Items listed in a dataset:
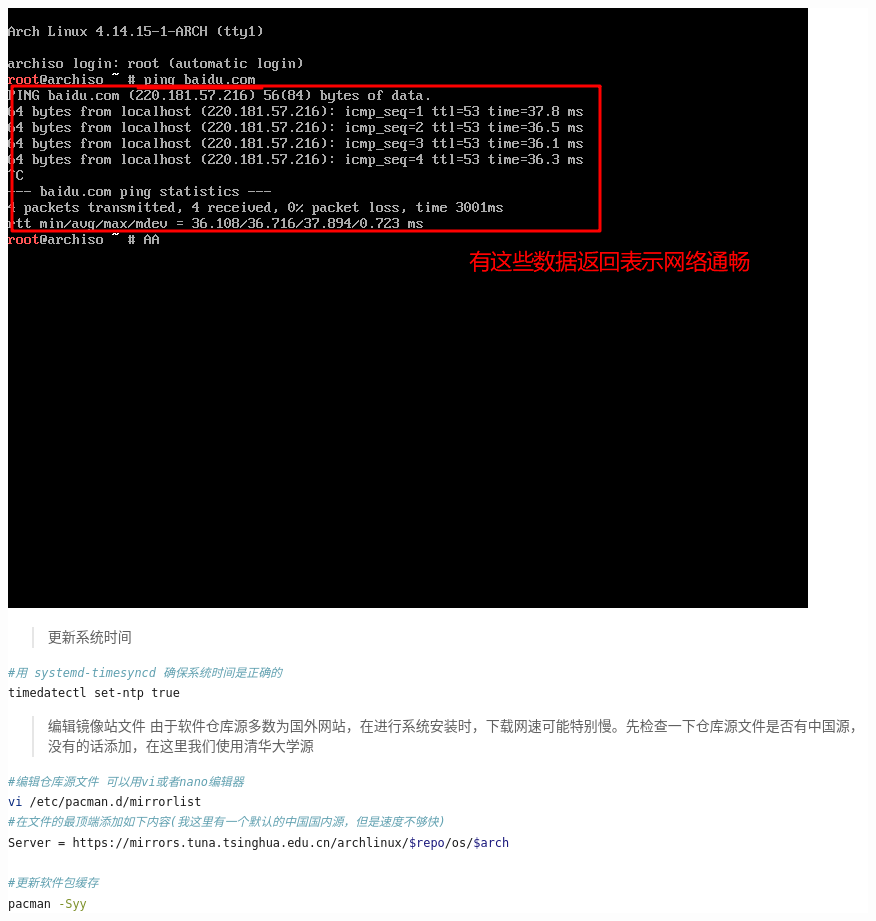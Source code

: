 ![检测网络](../public/archlinux/install/3.png)

> 更新系统时间

```bash
#用 systemd-timesyncd 确保系统时间是正确的
timedatectl set-ntp true
```

> 编辑镜像站文件 由于软件仓库源多数为国外网站，在进行系统安装时，下载网速可能特别慢。先检查一下仓库源文件是否有中国源，没有的话添加，在这里我们使用清华大学源

```bash
#编辑仓库源文件 可以用vi或者nano编辑器
vi /etc/pacman.d/mirrorlist
#在文件的最顶端添加如下内容(我这里有一个默认的中国国内源，但是速度不够快)
Server = https://mirrors.tuna.tsinghua.edu.cn/archlinux/$repo/os/$arch

#更新软件包缓存
pacman -Syy
```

Problem to work on>
What belongs in the answer is each line of the data that has the word "archlinux".

Expected output>
: ![检测网络](../public/archlinux/install/3.png)
Server = https://mirrors.tuna.tsinghua.edu.cn/archlinux/$repo/os/$arch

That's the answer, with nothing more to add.